One of my favorite stories of the parsha is that of the burning bush. Shemot 3:1 opens as Moses is tending his father-in-law's flock of sheep. "Vayar malach adonai eilav bal-bat eish mitoch hasneh." An angel of God appears to Moses in a blazing fire out of a bush. Rather than running away, Moses gazes at the bush, wondering how it burns, yet is not consumed. As Moses looks further at the bush, Moses hears Gods call "Moshe, Moshe Henini." Moses, Moses! Here I am.
Just before we read this chapter, chapter two closes with a dramatic scene, the Israelites are suffering as slaves, and they cry out.
Where is God amidst the Israelite's terrible strife? We ask this question over and over again throughout the terrible things that have befell the Jewish people. We ask this question over and over again throughout our own suffering and grief.
The Torah tells us that the cries of the Israelites rose up to God, that God saw the children of Israel and knew their suffering.
Countless times we as Jews have wondered where God is in the midst of our suffering as a people, in the midst of our suffering as individuals. In our times of struggle, of pain, and of grief, it is difficult to feel God's presence. Maybe it is difficult even to want God's presence.
Torah reminds us in these verses that God is there. There are two beautiful ideas that come from this section of our parsha. Chapter two ends with the text "God saw the children of Israel and knew their suffering." God didnt hear the suffering, God saw the suffering. God was able to step into the shoes of the Israelites, and truly know their strife. God is an example of empathy. God was truly there with the suffering Israelites.
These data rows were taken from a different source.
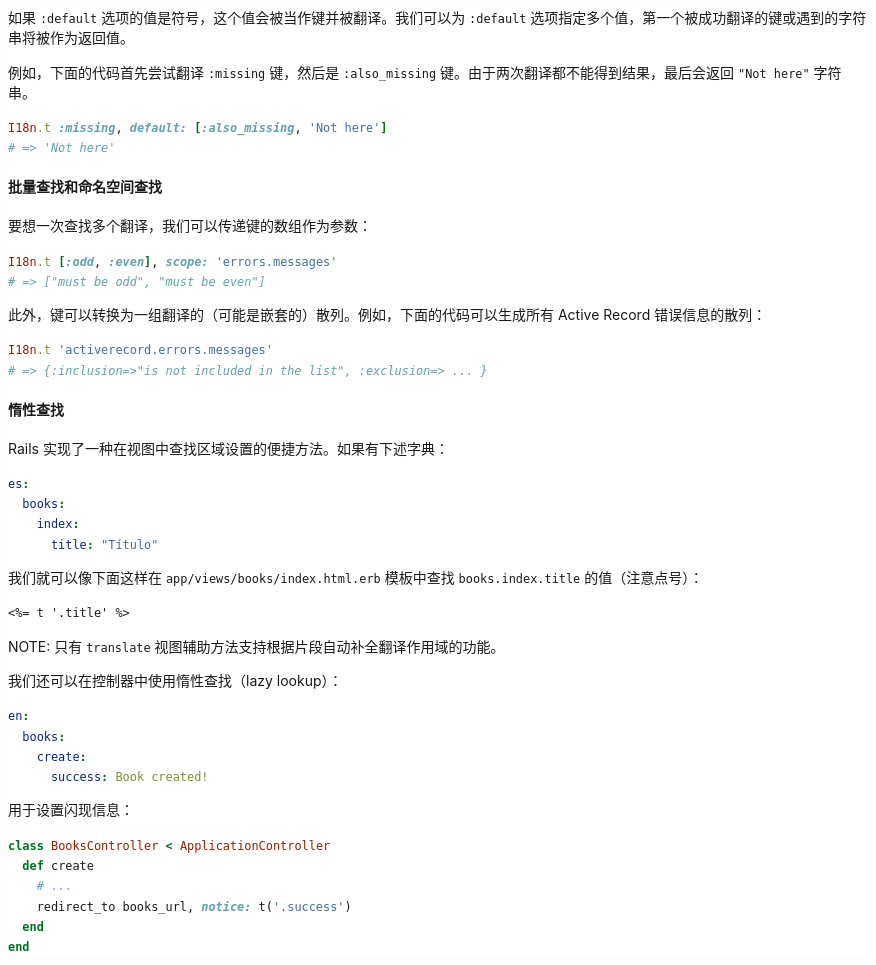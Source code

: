 如果 `:default` 选项的值是符号，这个值会被当作键并被翻译。我们可以为 `:default` 选项指定多个值，第一个被成功翻译的键或遇到的字符串将被作为返回值。

例如，下面的代码首先尝试翻译 `:missing` 键，然后是 `:also_missing` 键。由于两次翻译都不能得到结果，最后会返回 `"Not here"` 字符串。

```ruby
I18n.t :missing, default: [:also_missing, 'Not here']
# => 'Not here'
```

<a class="anchor" id="bulk-and-namespace-lookup"></a>

#### 批量查找和命名空间查找

要想一次查找多个翻译，我们可以传递键的数组作为参数：

```ruby
I18n.t [:odd, :even], scope: 'errors.messages'
# => ["must be odd", "must be even"]
```

此外，键可以转换为一组翻译的（可能是嵌套的）散列。例如，下面的代码可以生成所有 Active Record 错误信息的散列：

```ruby
I18n.t 'activerecord.errors.messages'
# => {:inclusion=>"is not included in the list", :exclusion=> ... }
```

<a class="anchor" id="lazy-lookup"></a>

#### 惰性查找

Rails 实现了一种在视图中查找区域设置的便捷方法。如果有下述字典：

```yml
es:
  books:
    index:
      title: "Título"
```

我们就可以像下面这样在 `app/views/books/index.html.erb` 模板中查找 `books.index.title` 的值（注意点号）：

```erb
<%= t '.title' %>
```

NOTE: 只有 `translate` 视图辅助方法支持根据片段自动补全翻译作用域的功能。

我们还可以在控制器中使用惰性查找（lazy lookup）：

```yml
en:
  books:
    create:
      success: Book created!
```

用于设置闪现信息：

```ruby
class BooksController < ApplicationController
  def create
    # ...
    redirect_to books_url, notice: t('.success')
  end
end
```
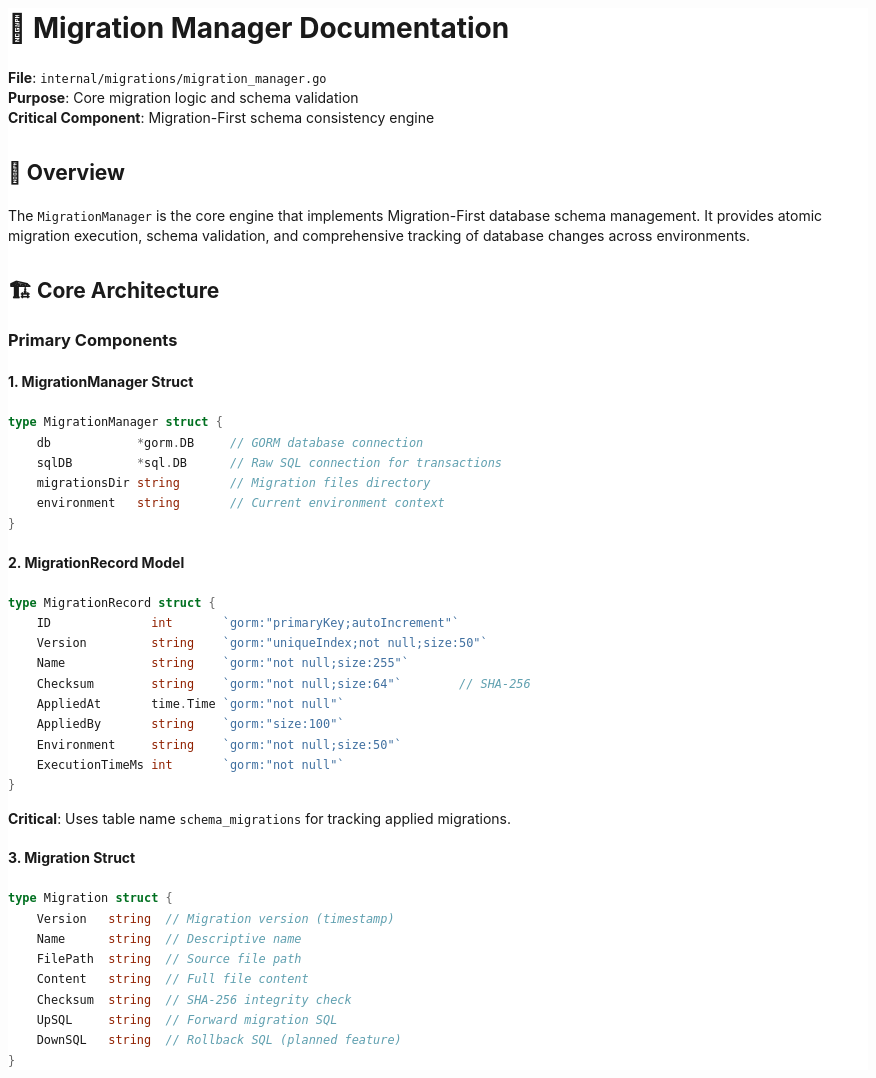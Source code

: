 # 🔧 Migration Manager Documentation

**File**: `internal/migrations/migration_manager.go`  
**Purpose**: Core migration logic and schema validation  
**Critical Component**: Migration-First schema consistency engine

## 🎯 Overview

The `MigrationManager` is the core engine that implements Migration-First database schema management. It provides atomic migration execution, schema validation, and comprehensive tracking of database changes across environments.

## 🏗️ Core Architecture

### Primary Components

#### 1. MigrationManager Struct
```go
type MigrationManager struct {
    db            *gorm.DB     // GORM database connection
    sqlDB         *sql.DB      // Raw SQL connection for transactions
    migrationsDir string       // Migration files directory
    environment   string       // Current environment context
}
```

#### 2. MigrationRecord Model
```go
type MigrationRecord struct {
    ID              int       `gorm:"primaryKey;autoIncrement"`
    Version         string    `gorm:"uniqueIndex;not null;size:50"`
    Name            string    `gorm:"not null;size:255"`
    Checksum        string    `gorm:"not null;size:64"`        // SHA-256
    AppliedAt       time.Time `gorm:"not null"`
    AppliedBy       string    `gorm:"size:100"`
    Environment     string    `gorm:"not null;size:50"`
    ExecutionTimeMs int       `gorm:"not null"`
}
```

**Critical**: Uses table name `schema_migrations` for tracking applied migrations.

#### 3. Migration Struct
```go
type Migration struct {
    Version   string  // Migration version (timestamp)
    Name      string  // Descriptive name
    FilePath  string  // Source file path
    Content   string  // Full file content
    Checksum  string  // SHA-256 integrity check
    UpSQL     string  // Forward migration SQL
    DownSQL   string  // Rollback SQL (planned feature)
}
```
In the very next verses, God answers the cry of the Israelites, through an ordinary bush, appearing to a simple shepherd. What does this teach us? God is everywhere. Moses doesnt just look at the bush and turn away. The bush, aflame but not consumed intrigues Moses. Moses gazes at the bush. It is only after Moses spends some time looking at the bush that God calls "Moses! Moses! Here I am"
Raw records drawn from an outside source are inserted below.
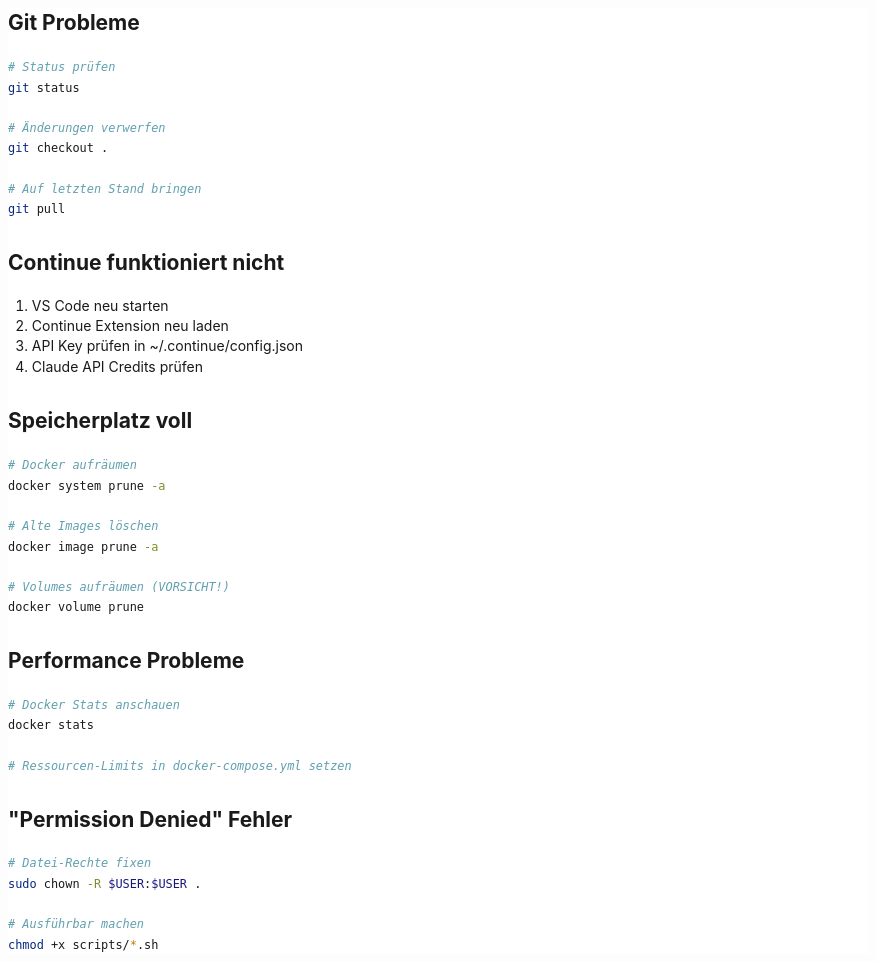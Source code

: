 ## Git Probleme

```bash
# Status prüfen
git status

# Änderungen verwerfen
git checkout .

# Auf letzten Stand bringen
git pull
```

## Continue funktioniert nicht

1. VS Code neu starten
2. Continue Extension neu laden
3. API Key prüfen in ~/.continue/config.json
4. Claude API Credits prüfen

## Speicherplatz voll

```bash
# Docker aufräumen
docker system prune -a

# Alte Images löschen
docker image prune -a

# Volumes aufräumen (VORSICHT!)
docker volume prune
```

## Performance Probleme

```bash
# Docker Stats anschauen
docker stats

# Ressourcen-Limits in docker-compose.yml setzen
```

## "Permission Denied" Fehler

```bash
# Datei-Rechte fixen
sudo chown -R $USER:$USER .

# Ausführbar machen
chmod +x scripts/*.sh
```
Moses took time to really see what was in front of him. That time allows Moses to experience the miracle of the burning bush, to experience God- to hear the voice of God. Moses shared God's voice with the people of Israel, and ultimately, we made our way from slavery to freedom.
Where is God? God is in the simple moments of everyday, God is in the miracle of nature all around us. If we take the time to open our eyes and truly see, we find God.
The story of Moses and the burning bush can be a true call to action. Where are the burning bushes in the world today? They are speaking for those who are still suffering enslavement, dictatorship, lack of basic necessities. When we open our eyes to those in the world who cry out, when we answer their call by helping those who have less, by being a voice for those who have none, by simply helping someone across a busy street, God truly speaks and moves through us.
Take a moment, what is your burning bush? Who or what is calling you to action? How can you find God in your own life? Where is God?